Kawah purba tersebut, katanya, tebingnya terdiri dari bahan bahan induk yang larvanya mudah runtuh sehingga terjadi longsor. Di sisi lain, semua pihak tidak mengantisipasi kemungkinan bencana itu terjadi, bahkan kita melakukan pelanggaran dengan pemanfaatan yang memiliki kerentanan lingkungan yang bisa merusak alam.

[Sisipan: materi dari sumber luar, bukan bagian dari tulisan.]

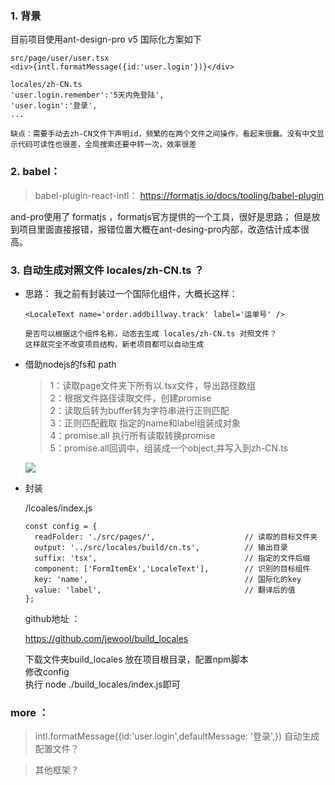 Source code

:

 ### 1. 背景
 
  目前项目使用ant-design-pro v5  国际化方案如下

  ```
  src/page/user/user.tsx
  <div>{intl.formatMessage({id:'user.login'})}</div>
  ```
  ```
  locales/zh-CN.ts
  'user.login.remember':'5天内免登陆',
  'user.login':'登录',
  ...
  ```

   ` 缺点：需要手动去zh-CN文件下声明id，频繁的在两个文件之间操作，看起来很蠢。没有中文显示代码可读性也很差，全局搜索还要中转一次，效率很差 `

### 2. babel：

  > babel-plugin-react-intl：	https://formatjs.io/docs/tooling/babel-plugin
  
  and-pro使用了 formatjs ，formatjs官方提供的一个工具，很好是思路；
  但是放到项目里面直接报错，报错位置大概在ant-desing-pro内部，改造估计成本很高。
  

### 3. 自动生成对照文件 locales/zh-CN.ts ？
  * 思路：
    我之前有封装过一个国际化组件，大概长这样：
    ```
    <LocaleText name='order.addbillway.track' label='运单号' />
    ```
    `是否可以根据这个组件名称，动态去生成 locales/zh-CN.ts 对照文件？`<br/>
    `这样就完全不改变项目结构，新老项目都可以自动生成`

   * 借助nodejs的fs和 path 

        >1：读取page文件夹下所有以.tsx文件，导出路径数组<br/>
        >2：根据文件路径读取文件，创建promise<br/>
        >2：读取后转为buffer转为字符串进行正则匹配<br/>
        >3：正则匹配截取 指定的name和label组装成对象<br/>
        >4：promise.all 执行所有读取转换promise<br/>
        >5：promise.all回调中，组装成一个object,并写入到zh-CN.ts<br/>
   
    
        ![](https://p9-juejin.byteimg.com/tos-cn-i-k3u1fbpfcp/c1f7ec6f3b124f02b7ead300d8a6865e~tplv-k3u1fbpfcp-watermark.image)
  * 封装
  
	/lcoales/index.js
    ```
    const config = {
      readFolder: './src/pages/',                    // 读取的目标文件夹
      output: '../src/locales/build/cn.ts',          // 输出目录
      suffix: 'tsx',                                 // 指定的文件后缀
      component: ['FormItemEx','LocaleText'],        // 识别的目标组件
      key: 'name',                                   // 国际化的key
      value: 'label',                                // 翻译后的值
    };
    ```

    github地址 ：

    https://github.com/jewool/build_locales

    下载文件夹build_locales  放在项目根目录，配置npm脚本  
	修改config<br/>
    执行 node ./build_locales/index.js即可

    
### more ：

   > intl.formatMessage({id:'user.login',defaultMessage: '登录',}) 自动生成配置文件？

   >其他框架？
    
    

    

    

    

    










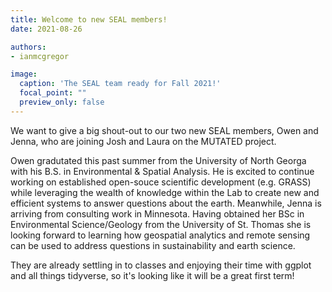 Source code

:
 ```yaml
---
title: Welcome to new SEAL members!
date: 2021-08-26

authors:
- ianmcgregor

image:
  caption: 'The SEAL team ready for Fall 2021!'
  focal_point: ""
  preview_only: false
---
```


We want to give a big shout-out to our two new SEAL members, Owen and Jenna, who are joining Josh and Laura on the MUTATED project.

<!--more-->

Owen gradutated this past summer from the University of North Georga with his B.S. in Environmental & Spatial Analysis.
He is excited to continue working on established open-souce scientific development (e.g. GRASS) while leveraging the wealth of knowledge within the Lab to create new and efficient systems to answer questions about the earth.
Meanwhile, Jenna is arriving from consulting work in Minnesota. Having obtained her BSc in Environmental Science/Geology from the University of St. Thomas she is looking forward to learning how geospatial analytics and remote sensing can be used to address questions in sustainability and earth science.

They are already settling in to classes and enjoying their time with ggplot and all things tidyverse, so it's looking like it will be a great first term!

Dr Ernan menambahkan, tetapi di tempat lain, bisa dikatakan banyak juga pemanfaatan lahan yang tidak sesuai dengan rencana tata ruang. Tidak hanya itu, pelanggaran tata ruang juga memperparah kondisi yang menyebabkan sedemikian rupa, sehingga terjadi terlampauinya daya dukung atau kerentanan yang meningkat dan menimbulkan bencana alam. Sedangkan dengan tingkat curah hujan ekstrim yang sama kalau di masa dulu, dengan daya dukung  yang kuat  dan perencanaan tata ruang yang baik tidak menimbulkan bencana alam yang merugikan masyarakat.

“Untuk itu semua elemen  harus menata ulang kembali secara keseluruhan di kawasan puncak, karena kawasan puncak membutuhkan rencana rinci dan sistem pengendalian yang juga ketat. Penata ruang umumnya berhenti hanya sampai perencanaan saja,  akan tetapi ketika perencanaan sudah jadi dan matang pengendaliannya tidak jalan,” tuturnya.

Lebih lanjut dikatakannya, secara umum betul bahwa pohon-pohon yang ada di kawasan puncak itu dapat melindungi dari longsor, akan tetapi di beberapa konteks justru malah kebalikannya, pohon keras bisa dapat memberatkan, sehingga kita harus paham betul karakteristik pohon tersebut. Untuk itu pohon keras dan berat tidak ditanami agar tidak menimbulkan bencana  dan membayakan masyarakat sekitar.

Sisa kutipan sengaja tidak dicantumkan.